Collect from the data below each line with "used".

[[ DATA RECORDS, beginning ]]

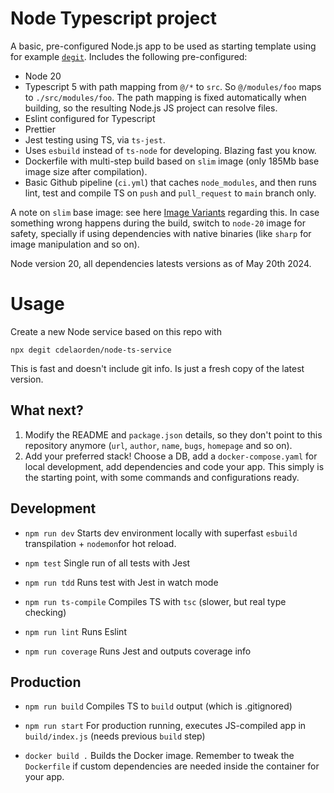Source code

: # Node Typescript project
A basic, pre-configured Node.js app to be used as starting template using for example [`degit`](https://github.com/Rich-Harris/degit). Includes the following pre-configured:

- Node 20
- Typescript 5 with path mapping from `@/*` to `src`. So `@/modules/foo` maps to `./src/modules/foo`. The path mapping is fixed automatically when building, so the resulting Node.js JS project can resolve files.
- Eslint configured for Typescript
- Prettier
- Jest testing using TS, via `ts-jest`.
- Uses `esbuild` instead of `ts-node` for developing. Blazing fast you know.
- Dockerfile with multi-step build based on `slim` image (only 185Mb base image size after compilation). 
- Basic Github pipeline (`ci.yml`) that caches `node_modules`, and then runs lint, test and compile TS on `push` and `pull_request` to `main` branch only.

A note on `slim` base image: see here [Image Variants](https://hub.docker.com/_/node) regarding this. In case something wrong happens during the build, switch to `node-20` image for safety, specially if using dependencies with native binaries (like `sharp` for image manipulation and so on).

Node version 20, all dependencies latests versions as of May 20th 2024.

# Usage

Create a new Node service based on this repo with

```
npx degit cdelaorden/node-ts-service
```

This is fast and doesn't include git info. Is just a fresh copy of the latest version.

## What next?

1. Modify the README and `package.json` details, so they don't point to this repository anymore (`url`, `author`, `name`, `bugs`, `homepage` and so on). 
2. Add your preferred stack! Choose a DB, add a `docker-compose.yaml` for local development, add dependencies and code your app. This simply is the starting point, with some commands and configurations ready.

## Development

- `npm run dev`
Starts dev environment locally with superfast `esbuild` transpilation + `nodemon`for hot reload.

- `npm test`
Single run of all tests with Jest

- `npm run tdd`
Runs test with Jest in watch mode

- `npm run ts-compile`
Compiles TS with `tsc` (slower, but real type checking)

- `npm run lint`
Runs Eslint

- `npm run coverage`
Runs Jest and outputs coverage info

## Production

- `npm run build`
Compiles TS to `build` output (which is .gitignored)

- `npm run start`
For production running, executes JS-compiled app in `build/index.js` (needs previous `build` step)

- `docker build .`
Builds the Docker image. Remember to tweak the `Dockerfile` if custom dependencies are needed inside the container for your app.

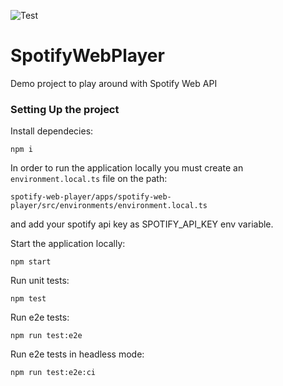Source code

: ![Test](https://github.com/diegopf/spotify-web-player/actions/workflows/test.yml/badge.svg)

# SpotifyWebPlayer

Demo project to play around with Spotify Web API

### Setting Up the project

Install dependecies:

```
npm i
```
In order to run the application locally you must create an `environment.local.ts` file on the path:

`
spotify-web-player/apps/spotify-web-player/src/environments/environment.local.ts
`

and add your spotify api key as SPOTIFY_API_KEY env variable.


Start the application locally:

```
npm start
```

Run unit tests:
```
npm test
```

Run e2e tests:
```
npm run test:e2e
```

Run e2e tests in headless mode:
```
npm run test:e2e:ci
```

[[ DATA RECORDS, end ]]
[[ DATA RECORDS, beginning ]]

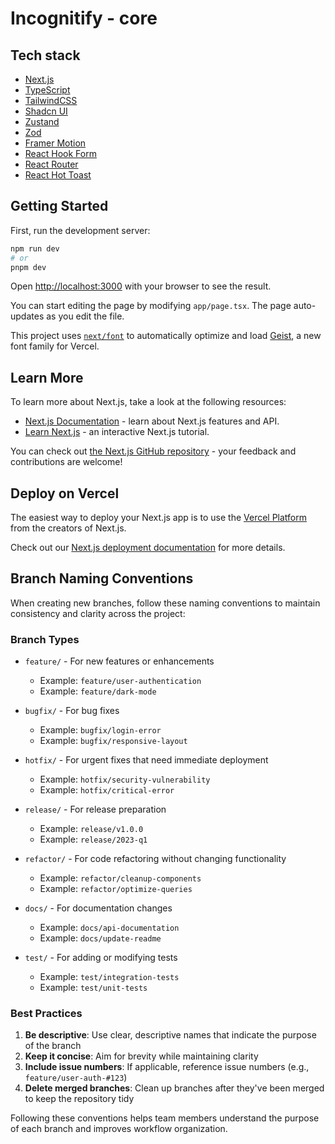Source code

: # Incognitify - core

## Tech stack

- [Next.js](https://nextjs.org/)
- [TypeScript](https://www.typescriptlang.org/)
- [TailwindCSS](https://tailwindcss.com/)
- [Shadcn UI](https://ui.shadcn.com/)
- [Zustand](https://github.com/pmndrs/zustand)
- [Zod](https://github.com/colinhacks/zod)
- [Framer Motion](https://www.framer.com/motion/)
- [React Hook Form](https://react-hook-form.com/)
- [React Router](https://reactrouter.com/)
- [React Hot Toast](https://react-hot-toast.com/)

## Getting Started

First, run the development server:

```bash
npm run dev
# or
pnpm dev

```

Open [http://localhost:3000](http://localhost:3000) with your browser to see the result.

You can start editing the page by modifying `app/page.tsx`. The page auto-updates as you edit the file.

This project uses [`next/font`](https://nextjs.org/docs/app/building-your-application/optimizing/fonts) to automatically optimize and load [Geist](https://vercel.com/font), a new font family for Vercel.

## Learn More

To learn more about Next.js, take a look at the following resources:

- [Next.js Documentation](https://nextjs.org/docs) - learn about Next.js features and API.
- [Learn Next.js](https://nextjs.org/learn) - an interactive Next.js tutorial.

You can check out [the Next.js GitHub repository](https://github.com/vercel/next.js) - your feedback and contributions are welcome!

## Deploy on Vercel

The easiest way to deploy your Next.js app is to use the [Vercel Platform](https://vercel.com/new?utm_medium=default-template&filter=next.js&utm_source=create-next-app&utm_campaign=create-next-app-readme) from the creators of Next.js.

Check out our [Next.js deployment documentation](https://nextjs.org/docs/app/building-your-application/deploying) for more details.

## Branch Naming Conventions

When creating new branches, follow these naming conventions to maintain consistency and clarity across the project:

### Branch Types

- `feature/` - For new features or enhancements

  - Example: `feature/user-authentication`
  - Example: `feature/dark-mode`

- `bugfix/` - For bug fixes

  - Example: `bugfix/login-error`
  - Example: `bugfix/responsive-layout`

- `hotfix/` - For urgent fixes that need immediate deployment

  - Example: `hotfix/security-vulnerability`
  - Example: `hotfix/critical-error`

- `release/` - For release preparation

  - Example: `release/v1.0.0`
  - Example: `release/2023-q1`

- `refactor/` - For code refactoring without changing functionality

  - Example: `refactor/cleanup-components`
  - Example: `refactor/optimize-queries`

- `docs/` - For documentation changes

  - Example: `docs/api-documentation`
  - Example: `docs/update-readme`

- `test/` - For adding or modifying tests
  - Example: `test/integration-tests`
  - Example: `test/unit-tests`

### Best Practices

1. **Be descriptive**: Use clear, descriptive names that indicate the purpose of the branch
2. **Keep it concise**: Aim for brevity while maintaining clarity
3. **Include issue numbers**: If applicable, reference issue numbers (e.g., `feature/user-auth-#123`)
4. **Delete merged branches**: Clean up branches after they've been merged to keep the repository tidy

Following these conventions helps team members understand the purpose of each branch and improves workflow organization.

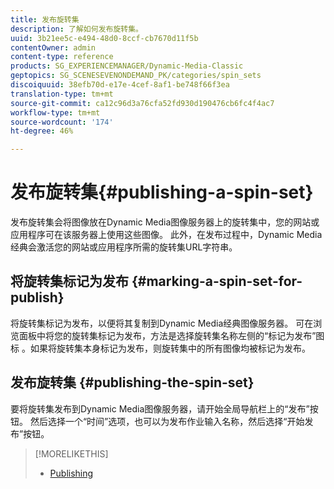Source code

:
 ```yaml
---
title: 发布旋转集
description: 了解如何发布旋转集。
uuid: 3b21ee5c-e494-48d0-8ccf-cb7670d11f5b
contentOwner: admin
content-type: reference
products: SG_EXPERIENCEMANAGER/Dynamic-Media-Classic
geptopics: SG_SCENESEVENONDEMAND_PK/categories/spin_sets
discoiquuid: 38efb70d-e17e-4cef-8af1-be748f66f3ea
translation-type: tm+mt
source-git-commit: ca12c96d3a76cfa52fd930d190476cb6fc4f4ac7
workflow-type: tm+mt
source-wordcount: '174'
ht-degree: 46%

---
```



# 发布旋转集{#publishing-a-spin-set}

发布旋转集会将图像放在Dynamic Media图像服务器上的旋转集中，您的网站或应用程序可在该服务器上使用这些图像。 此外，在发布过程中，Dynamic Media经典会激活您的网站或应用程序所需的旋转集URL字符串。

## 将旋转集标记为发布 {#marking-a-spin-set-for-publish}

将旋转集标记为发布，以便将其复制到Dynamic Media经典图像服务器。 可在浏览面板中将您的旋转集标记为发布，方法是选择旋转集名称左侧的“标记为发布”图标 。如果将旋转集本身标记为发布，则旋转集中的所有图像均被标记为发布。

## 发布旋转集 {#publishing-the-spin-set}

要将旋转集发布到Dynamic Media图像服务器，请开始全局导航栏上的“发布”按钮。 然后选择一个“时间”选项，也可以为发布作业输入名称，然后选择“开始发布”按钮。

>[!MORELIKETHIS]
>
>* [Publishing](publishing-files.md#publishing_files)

[[ DATA RECORDS, end ]]
[[ DATA RECORDS, beginning ]]

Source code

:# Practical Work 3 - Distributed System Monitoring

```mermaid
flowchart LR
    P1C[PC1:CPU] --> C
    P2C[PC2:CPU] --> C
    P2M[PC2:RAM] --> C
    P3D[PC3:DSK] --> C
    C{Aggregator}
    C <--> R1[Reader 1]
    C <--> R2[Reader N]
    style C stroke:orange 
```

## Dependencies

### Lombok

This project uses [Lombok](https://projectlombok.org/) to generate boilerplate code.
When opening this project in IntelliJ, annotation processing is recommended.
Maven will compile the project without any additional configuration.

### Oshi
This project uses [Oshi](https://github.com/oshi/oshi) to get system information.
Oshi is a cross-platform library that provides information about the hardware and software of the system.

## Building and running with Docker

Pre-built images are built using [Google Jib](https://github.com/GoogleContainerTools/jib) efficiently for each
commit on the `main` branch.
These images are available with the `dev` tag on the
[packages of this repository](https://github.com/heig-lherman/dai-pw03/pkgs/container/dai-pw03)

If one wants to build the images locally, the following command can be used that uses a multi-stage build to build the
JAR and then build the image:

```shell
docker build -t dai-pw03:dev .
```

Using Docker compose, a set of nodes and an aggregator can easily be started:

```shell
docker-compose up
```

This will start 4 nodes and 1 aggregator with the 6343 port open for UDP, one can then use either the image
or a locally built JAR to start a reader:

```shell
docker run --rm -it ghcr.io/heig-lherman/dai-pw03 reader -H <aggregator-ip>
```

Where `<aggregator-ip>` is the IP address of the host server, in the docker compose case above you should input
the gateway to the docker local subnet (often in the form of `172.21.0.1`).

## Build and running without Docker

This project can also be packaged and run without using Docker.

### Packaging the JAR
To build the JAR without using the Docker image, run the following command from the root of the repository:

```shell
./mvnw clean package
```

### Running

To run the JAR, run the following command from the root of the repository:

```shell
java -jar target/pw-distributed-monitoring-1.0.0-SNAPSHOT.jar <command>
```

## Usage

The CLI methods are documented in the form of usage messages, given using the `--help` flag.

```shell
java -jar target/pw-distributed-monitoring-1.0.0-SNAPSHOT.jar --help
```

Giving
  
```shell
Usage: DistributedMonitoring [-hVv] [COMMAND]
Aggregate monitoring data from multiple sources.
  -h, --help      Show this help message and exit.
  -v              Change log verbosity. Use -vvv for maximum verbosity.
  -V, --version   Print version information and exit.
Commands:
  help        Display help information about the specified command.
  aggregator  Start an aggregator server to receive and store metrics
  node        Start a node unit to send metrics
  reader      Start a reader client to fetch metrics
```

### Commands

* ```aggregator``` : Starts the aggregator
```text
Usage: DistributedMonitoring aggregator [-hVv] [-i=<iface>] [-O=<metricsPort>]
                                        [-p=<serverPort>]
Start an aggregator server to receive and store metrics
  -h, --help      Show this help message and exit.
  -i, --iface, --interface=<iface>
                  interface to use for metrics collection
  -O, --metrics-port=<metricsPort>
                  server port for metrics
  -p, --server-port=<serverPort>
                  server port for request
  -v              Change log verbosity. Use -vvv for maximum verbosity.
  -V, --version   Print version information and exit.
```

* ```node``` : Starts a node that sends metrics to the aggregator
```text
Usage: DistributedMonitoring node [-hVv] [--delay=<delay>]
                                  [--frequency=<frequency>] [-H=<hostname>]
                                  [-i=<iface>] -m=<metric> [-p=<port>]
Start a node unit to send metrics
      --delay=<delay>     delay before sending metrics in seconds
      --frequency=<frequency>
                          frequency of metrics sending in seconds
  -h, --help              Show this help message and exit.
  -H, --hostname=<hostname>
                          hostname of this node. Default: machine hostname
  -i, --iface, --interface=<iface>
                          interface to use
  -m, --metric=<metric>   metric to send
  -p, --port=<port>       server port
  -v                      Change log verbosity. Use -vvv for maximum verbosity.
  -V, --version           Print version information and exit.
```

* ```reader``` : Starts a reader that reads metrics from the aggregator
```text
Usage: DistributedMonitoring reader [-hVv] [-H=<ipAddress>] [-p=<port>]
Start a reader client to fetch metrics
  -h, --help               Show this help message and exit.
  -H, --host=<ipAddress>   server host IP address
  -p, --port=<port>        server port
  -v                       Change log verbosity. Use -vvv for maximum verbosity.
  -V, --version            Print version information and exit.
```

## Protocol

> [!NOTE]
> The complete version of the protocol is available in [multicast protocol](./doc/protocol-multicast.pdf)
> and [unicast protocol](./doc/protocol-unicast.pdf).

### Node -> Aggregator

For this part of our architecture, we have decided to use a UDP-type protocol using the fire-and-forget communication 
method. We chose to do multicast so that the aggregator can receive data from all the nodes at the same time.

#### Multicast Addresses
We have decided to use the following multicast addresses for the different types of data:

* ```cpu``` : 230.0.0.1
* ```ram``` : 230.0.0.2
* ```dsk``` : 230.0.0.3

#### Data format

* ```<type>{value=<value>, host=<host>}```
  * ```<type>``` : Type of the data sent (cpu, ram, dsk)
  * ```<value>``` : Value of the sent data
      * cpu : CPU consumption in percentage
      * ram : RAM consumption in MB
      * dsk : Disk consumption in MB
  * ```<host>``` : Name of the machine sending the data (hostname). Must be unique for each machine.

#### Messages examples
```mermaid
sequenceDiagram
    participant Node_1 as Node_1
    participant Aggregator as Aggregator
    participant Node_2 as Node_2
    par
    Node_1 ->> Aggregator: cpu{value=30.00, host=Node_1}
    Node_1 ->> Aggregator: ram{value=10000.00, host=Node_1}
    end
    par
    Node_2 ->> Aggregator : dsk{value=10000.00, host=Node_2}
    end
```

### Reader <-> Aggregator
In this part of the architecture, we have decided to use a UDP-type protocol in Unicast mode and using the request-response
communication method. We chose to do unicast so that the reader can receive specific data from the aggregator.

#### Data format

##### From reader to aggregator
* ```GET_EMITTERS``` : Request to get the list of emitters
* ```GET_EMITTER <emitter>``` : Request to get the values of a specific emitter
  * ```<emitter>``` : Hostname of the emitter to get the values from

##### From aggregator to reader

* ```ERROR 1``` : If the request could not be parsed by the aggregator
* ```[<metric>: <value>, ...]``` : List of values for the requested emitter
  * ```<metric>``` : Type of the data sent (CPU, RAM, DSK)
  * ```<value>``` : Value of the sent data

[[ DATA RECORDS, end ]]

-- RESULT OF THIS EXERCISE --
A basic, pre-configured Node.js app to be used as starting template using for example [`degit`](https://github.com/Rich-Harris/degit). Includes the following pre-configured:
If one wants to build the images locally, the following command can be used that uses a multi-stage build to build the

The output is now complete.